La Iniciativa de las Américas, lanzada en 1990 por el primer Presidente Bush, y reafirmada en Abril de 2001 por el segundo Presidente Bush, como tratado de libre comercio en el Área de Libre Comercio para las Américas (ALCA o FTAA) fue desde sus inicios un proyecto político: el de contribuir a la modernización económica de los rezagados países de América Latina y asegurar un espacio continental de crecimiento común. El proyecto inicial reconocía que el crecimiento de los Estados Unidos requería también del crecimiento del resto de los países americanos y que éstos, a su vez, no crecerían sin modernizar su economía y sin la asistencia tecnológica y financiera de los Estados Unidos.

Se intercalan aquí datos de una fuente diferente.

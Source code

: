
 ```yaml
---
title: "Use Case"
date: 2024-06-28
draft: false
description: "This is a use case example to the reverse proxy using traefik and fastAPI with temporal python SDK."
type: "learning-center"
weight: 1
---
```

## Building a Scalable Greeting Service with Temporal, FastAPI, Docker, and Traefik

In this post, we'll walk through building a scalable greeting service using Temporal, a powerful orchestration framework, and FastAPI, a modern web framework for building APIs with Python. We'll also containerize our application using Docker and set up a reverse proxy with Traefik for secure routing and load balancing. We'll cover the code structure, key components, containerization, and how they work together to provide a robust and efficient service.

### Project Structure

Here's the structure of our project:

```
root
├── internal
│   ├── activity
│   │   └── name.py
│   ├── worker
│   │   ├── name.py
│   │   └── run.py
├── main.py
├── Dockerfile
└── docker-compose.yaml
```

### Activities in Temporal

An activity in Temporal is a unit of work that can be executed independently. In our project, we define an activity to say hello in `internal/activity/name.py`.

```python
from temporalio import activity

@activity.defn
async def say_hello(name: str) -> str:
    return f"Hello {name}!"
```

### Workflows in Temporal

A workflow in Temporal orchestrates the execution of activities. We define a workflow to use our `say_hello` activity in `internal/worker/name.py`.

Un proyecto transparente y comprensible, en el inmediato mundo post-comunista y aún pre-terrorista, donde no costaba demasiado convencerse en los mutuos beneficios de esa asociación.
La Argentina fue, en los años noventa, líder regional de la modernización y fiel amiga de los Estados Unidos en la concreción de ese proyecto, que interesaba a la Argentina por su propia proyección geoestratégica en el subcontinente, como modo de balancear al coloso brasileño. La abrupta contrarreforma económica antimodernizadora de Diciembre del 2001 en la Argentina y los acontecimientos terroristas en Septiembre de 2001 en los Estados Unidos, que se desplazaron hacia Medio Oriente en defensa de los mismos principios de libertad y modernidad, postergaron toda discusión profunda sobre un ALCA que continuó avanzando, a pesar de todo, en los acuerdos del CAFTA en América Central y el Caribe. Los intentos de algunos sectores políticos contrarreformistas de Argentina por separar aún más a ésta de todo vínculo estrecho con los Estados Unidos, creando y promoviendo una Unión Sudamericana, han vuelto a poner sobre el tapete los aspectos políticos, culturales y militares, hoy más significativos que los comerciales, de una unión del total de los treinta y cuatro países americanos firmantes del tratado del ALCA, a los cuales habría que agregar a Cuba en un futuro muy cercano. No se trata ya, en este mundo post-terrorista, sólo del comercio, sino de los alcances mismos de la modernidad en la vida de los pueblos y del combate cultural, político y militar que ella misma ha generado a escala planetaria.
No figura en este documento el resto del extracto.